There are lots of things wrong with America's health care system(s). The one on which I concentrate in this post is the pernicious impact of "employer-based" health care provision. That is to say, the system under which most of us receive our health care. A relic of WWII wage controls, health care through one's job developed as a "fringe benefit" not subject to the impact of wartime restraint. In order to attract scarce labor, companies began to add health care...and the rest is history.
The problem with this system--at least in how it has metastasized--is that we have arrived a a point in which the average Joe has no sense of the real costs of health care. Instead, he is confronted with a poor proxy, and that is the monthly insurance premium he pays--which for some reason, he feels is too high. He feels this way because month after month, hundreds of dollars come out of his paycheck to subsidize everyone else's health care, while he and his family are only modest consumers. Well, some may say, that is the nature of "insurance"--but from where I sit, it is an insurance like no other.
When I pay a monthly car insurance premium, I do not expect to receive routine auto care. I do not expect gasoline. I do not expect new tires on a regular basis. Each of these services is priced separately and a transaction is the result of my having chosen among several providers. Insurance kicks in on the high end--when my car is stolen, when I have had an accident--when a tree falls on it.
Of course health care and car insurance are not the same; but that again, is a choice of our society. Instead, we lump our payment into "premiums" set as the result of a negotiation between our employer and (usually) one insurance company, who has already negotiated a series of rates with "providers". We--the ultimate consumer--are insulated by at least two other rounds of transactions from the TRUE cost of our health care, the result of which is, we are not consumers. We are recipients. We don't make choices, we receive care. We don't negotiate for the value, we take what we are given.

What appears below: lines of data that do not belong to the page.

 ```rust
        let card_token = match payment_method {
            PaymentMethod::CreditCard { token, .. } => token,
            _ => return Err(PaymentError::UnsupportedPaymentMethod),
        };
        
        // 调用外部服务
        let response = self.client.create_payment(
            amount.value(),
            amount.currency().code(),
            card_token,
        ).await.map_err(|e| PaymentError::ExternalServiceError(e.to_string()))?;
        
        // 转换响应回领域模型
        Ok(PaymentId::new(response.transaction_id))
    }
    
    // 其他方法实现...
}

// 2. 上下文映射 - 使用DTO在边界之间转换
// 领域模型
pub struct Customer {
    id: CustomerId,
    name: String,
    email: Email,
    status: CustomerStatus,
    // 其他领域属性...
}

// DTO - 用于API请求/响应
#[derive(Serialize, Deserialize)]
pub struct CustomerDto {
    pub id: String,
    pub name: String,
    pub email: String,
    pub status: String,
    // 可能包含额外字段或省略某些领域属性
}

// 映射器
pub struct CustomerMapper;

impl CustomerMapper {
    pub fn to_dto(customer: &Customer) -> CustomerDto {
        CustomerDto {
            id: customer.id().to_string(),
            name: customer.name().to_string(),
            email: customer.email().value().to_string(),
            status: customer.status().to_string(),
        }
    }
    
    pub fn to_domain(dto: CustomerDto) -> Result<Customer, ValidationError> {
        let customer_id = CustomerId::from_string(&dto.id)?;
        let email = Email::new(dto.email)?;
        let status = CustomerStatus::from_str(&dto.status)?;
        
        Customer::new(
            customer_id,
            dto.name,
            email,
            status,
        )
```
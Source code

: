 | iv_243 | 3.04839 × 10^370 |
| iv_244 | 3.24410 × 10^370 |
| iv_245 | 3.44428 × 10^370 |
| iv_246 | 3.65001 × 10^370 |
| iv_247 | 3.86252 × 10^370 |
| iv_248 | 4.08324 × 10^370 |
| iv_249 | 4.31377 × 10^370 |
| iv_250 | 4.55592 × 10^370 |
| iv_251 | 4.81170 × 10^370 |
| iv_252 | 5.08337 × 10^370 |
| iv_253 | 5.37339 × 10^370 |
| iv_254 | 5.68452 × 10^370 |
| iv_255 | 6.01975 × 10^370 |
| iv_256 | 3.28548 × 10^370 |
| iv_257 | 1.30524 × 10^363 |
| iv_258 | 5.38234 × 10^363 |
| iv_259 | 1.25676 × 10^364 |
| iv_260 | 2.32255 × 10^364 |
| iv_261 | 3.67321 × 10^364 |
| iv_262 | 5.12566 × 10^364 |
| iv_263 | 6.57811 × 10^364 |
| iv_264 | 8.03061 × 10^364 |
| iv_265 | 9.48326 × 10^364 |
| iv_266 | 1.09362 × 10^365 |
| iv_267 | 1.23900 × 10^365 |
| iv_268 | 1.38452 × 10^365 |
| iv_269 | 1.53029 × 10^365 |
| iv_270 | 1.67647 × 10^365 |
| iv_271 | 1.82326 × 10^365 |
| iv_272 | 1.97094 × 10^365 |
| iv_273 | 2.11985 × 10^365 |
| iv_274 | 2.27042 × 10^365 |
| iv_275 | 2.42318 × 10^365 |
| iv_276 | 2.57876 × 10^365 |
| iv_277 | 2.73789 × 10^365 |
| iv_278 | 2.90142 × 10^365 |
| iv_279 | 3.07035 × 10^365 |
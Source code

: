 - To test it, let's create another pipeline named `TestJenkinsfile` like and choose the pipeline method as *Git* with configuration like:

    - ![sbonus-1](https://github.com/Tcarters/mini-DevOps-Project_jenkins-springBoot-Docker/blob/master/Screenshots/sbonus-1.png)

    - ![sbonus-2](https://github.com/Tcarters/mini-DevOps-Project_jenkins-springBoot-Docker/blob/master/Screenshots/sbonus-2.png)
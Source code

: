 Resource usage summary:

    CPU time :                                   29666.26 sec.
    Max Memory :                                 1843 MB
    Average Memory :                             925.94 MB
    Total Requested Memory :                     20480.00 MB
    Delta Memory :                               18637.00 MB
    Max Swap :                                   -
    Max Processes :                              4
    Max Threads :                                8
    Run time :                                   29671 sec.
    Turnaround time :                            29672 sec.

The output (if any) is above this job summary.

I came across this article this morning on Instapundit, telling the story of a startup that seeks to expose the true costs of medical care. Why do I find this interesting? Because I advocate for a largescale overhaul of the way we deliver health care in this country. No my socialist friends...not single-payer. I'm talking about a system in which consumers wield the power of their purse, choose among providers and spend their own money on routine health care while negotiating directly with insurance companies to deal with the costs of other than routine matters.
We must break the employer provided health care chain, one that insulates consumers from cost and limits their choice--not to mention, holds down their wages and decreases tax revenue. Less freedom and more government is not the answer. The answer is empowered individuals.
Well, good luck with this. Some interesting ideas here, though I am sure your corporate persons would be happy to dump employer health care, though I am equally sure they WOULD NOT pass these savings on to their employees (except those in the top corporate suites).
ReplyDeleteHow do you overcome the guild mentality of the doctors?
How do you pay providers for outcomes instead of procedures?
How can individual consumers "negotiate" with insurance companies? I don't "negotiate" with USAA for my car insurance (or with my Jeep dealer for my car repairs for that matter).
Nice theory - lots of devilish details.
The CEO of Whole Foods, yes, the hippy-dippy organic local free-range granola purveyor from stoner-slacker Mecca Austin, offers his employees a combination catastrophic policy (car crashes and cancer, etc.) and a health savings account. Don't recall the specifics, but basic prevention was included or cheap (annual OB/GYN, immunizations, etc).
ReplyDeleteHis employees generally love it, it saves him money, the patients make informed decisions. His holier-than-thou liberal customers, who worship at the altar of single payer, threatened to boycott. CEO held his ground, though. Facts were on his side.
Some fun with Mark Gorenflo....
ReplyDeleteMark Gorenflo said...
Well, good luck with this. Some interesting ideas here, though I am sure your corporate persons would be happy to dump employer health care, though I am equally sure they WOULD NOT pass these savings on to their employees (except those in the top corporate suites).
Funny. There are legions of Economics PhD's that would tell you different, that there would be upward demand on wages which would reset wage levels.
How do you overcome the guild mentality of the doctors?
Anti-trust laws
How do you pay providers for outcomes instead of procedures?
I don't know, but then again,that isn't part of my argument
How can individual consumers "negotiate" with insurance companies? I don't "negotiate" with USAA for my car insurance (or with my Jeep dealer for my car repairs for that matter). No--you in the strict sense of the word, you don't negotiate PRICE with those folks, but you do have the ability to get your insurance elsewhere, or have your car repaired elsewhere. With employer sponsored care, you get the "menu" offered you by your employer. Theoretically, you could decline it and pay through the nose for an individual plan, I suppose
Nice theory - lots of devilish details.Some of us are authors, some of us are editors. What's your plan?